Work request ->
Look for "movies" in each line of the records, and copy the lines that have it.

-- Excerpted data follows --

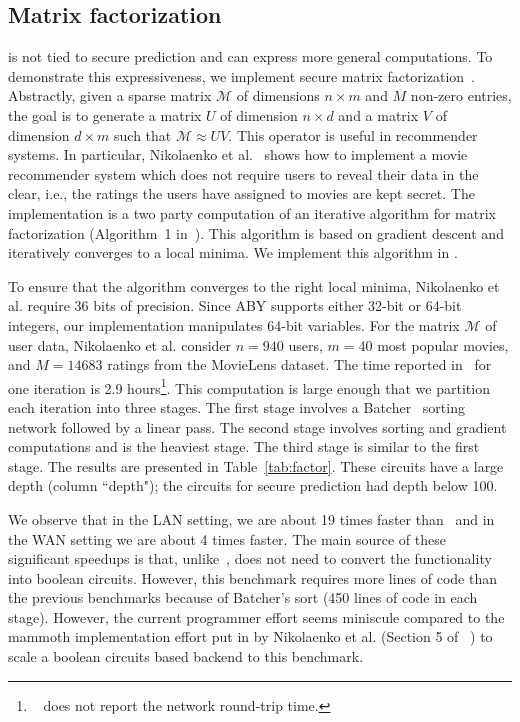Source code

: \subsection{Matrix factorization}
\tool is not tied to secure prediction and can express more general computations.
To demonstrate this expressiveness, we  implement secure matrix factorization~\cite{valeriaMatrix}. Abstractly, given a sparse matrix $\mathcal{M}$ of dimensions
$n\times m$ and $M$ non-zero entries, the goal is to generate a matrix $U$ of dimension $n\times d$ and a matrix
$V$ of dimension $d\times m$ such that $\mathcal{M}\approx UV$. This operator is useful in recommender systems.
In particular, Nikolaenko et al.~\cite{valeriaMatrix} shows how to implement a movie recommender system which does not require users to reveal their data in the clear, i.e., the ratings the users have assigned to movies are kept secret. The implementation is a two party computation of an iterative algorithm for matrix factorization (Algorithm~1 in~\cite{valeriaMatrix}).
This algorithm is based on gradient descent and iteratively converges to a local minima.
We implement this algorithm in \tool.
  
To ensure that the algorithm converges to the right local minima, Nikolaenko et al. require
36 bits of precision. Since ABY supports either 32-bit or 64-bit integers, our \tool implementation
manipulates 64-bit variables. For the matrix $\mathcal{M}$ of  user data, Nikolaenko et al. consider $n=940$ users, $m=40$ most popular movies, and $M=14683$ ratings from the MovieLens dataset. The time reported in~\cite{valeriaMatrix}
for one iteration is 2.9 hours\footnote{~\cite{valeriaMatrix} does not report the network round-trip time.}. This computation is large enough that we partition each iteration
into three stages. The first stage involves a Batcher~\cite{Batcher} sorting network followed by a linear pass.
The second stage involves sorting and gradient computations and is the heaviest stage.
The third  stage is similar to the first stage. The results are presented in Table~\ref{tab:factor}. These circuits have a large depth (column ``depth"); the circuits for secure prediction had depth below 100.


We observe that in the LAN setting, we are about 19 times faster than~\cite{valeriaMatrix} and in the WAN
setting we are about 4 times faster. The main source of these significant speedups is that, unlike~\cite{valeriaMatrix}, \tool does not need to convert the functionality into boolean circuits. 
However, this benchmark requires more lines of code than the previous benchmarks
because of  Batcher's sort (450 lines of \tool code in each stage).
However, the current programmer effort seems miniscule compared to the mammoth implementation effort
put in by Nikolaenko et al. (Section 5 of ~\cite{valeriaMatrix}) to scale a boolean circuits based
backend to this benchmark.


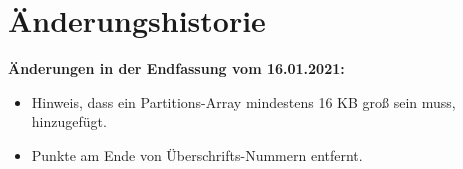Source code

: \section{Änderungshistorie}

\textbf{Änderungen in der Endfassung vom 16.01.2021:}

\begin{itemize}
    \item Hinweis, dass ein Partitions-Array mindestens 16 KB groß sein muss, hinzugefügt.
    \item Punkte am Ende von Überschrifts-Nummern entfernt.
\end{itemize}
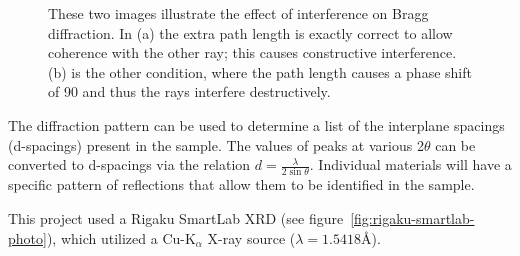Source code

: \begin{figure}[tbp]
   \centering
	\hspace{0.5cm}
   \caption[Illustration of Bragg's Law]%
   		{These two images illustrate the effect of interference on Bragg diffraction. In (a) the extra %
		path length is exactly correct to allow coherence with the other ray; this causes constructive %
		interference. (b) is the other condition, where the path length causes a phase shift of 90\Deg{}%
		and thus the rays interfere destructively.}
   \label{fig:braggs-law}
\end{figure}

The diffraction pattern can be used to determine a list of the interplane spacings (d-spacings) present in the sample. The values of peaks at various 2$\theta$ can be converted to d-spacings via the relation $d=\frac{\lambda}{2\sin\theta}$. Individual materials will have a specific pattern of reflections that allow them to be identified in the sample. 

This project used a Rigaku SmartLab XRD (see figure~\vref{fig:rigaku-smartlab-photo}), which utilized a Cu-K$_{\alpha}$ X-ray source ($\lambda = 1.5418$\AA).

-- Excerpted data concluded --
-- Excerpted data follows --

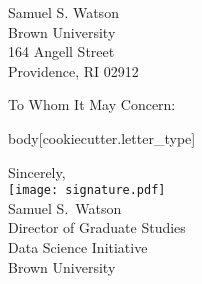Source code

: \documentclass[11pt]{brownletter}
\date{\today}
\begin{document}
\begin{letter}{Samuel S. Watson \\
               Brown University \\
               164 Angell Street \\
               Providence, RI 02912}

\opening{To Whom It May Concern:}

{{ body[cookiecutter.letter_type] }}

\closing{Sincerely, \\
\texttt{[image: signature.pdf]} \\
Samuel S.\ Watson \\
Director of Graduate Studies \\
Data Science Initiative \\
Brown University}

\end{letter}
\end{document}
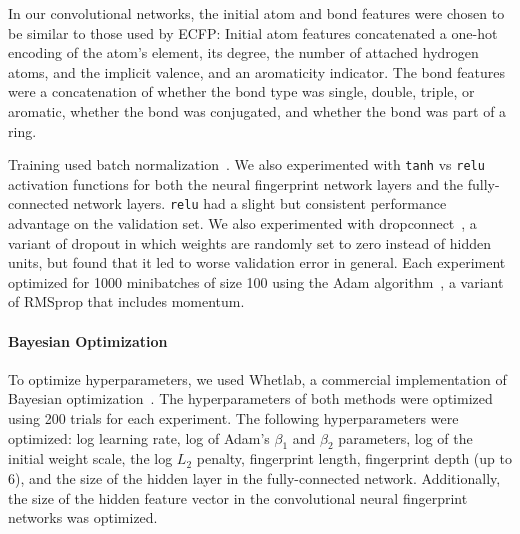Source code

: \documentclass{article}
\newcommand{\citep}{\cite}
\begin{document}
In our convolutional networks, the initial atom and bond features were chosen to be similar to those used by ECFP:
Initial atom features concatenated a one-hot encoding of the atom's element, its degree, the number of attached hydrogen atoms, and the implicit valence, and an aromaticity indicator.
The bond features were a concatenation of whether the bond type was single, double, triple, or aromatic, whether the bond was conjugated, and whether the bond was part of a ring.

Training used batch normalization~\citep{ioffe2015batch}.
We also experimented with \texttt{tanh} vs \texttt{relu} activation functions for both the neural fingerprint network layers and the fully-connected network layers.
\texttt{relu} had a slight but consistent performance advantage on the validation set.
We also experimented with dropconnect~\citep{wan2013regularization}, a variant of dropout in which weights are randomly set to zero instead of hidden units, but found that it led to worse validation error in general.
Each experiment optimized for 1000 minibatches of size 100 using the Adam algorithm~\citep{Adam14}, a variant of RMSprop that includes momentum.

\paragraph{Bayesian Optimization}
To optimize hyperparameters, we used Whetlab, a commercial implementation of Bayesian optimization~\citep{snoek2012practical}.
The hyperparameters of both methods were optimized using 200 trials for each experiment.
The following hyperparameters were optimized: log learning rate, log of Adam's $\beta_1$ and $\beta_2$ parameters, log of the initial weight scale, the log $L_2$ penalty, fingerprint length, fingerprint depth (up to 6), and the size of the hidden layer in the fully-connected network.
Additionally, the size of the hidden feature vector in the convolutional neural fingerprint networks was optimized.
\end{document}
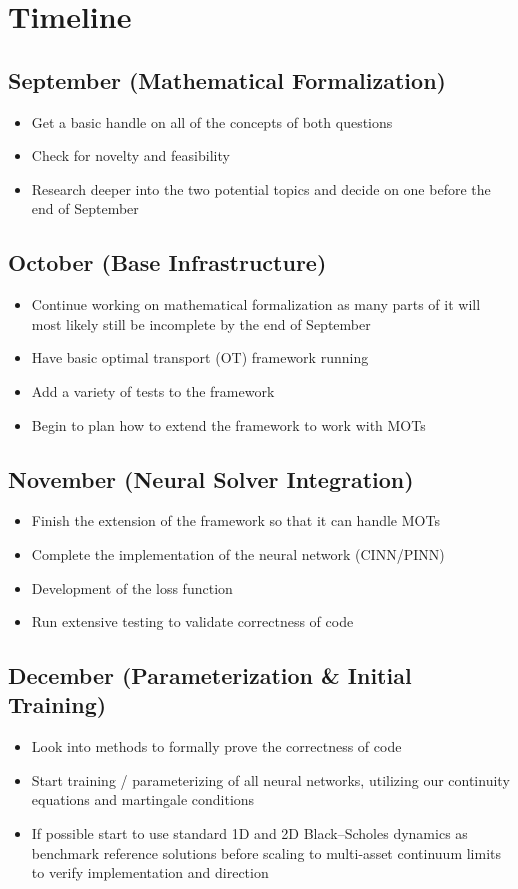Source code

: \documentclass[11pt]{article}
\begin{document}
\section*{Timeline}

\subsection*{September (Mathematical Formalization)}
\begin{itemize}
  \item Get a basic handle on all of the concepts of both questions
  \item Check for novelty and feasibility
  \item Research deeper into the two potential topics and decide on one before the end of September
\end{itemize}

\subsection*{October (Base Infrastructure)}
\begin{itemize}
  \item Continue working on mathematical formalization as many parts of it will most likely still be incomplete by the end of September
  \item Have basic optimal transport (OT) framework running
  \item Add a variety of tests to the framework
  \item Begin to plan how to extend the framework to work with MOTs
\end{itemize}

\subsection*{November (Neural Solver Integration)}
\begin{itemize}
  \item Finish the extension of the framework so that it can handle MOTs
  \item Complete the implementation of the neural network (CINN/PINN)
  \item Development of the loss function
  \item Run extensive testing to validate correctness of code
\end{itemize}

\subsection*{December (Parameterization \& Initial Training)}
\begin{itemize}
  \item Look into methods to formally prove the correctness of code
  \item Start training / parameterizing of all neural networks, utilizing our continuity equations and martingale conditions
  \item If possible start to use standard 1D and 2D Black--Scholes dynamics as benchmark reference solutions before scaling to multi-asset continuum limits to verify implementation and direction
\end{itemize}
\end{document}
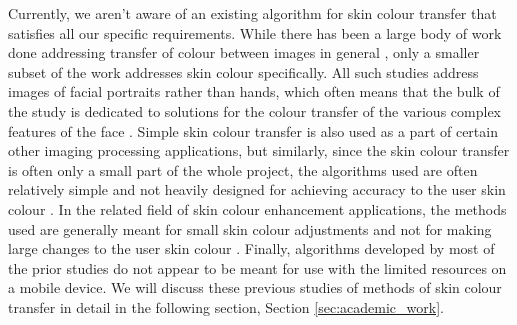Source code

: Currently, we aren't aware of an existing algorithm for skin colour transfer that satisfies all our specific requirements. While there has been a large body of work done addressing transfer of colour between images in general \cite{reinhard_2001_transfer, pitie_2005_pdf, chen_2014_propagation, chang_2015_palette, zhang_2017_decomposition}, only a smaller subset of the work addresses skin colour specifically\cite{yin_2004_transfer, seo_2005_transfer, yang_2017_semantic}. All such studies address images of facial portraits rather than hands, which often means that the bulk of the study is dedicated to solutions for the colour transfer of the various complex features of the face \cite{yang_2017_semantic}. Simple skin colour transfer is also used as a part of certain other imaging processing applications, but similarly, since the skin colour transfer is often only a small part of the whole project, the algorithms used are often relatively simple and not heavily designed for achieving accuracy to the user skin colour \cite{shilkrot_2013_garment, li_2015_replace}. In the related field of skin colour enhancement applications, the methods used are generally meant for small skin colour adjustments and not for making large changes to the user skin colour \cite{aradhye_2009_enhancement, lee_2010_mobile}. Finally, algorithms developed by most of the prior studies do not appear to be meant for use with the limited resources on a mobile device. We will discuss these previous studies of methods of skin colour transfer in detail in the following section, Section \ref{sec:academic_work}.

-- Excerpted data concluded --

Result for this task ->
In particular, Nikolaenko et al.~\cite{valeriaMatrix} shows how to implement a movie recommender system which does not require users to reveal their data in the clear, i.e., the ratings the users have assigned to movies are kept secret. The implementation is a two party computation of an iterative algorithm for matrix factorization (Algorithm~1 in~\cite{valeriaMatrix}).
manipulates 64-bit variables. For the matrix $\mathcal{M}$ of  user data, Nikolaenko et al. consider $n=940$ users, $m=40$ most popular movies, and $M=14683$ ratings from the MovieLens dataset. The time reported in~\cite{valeriaMatrix}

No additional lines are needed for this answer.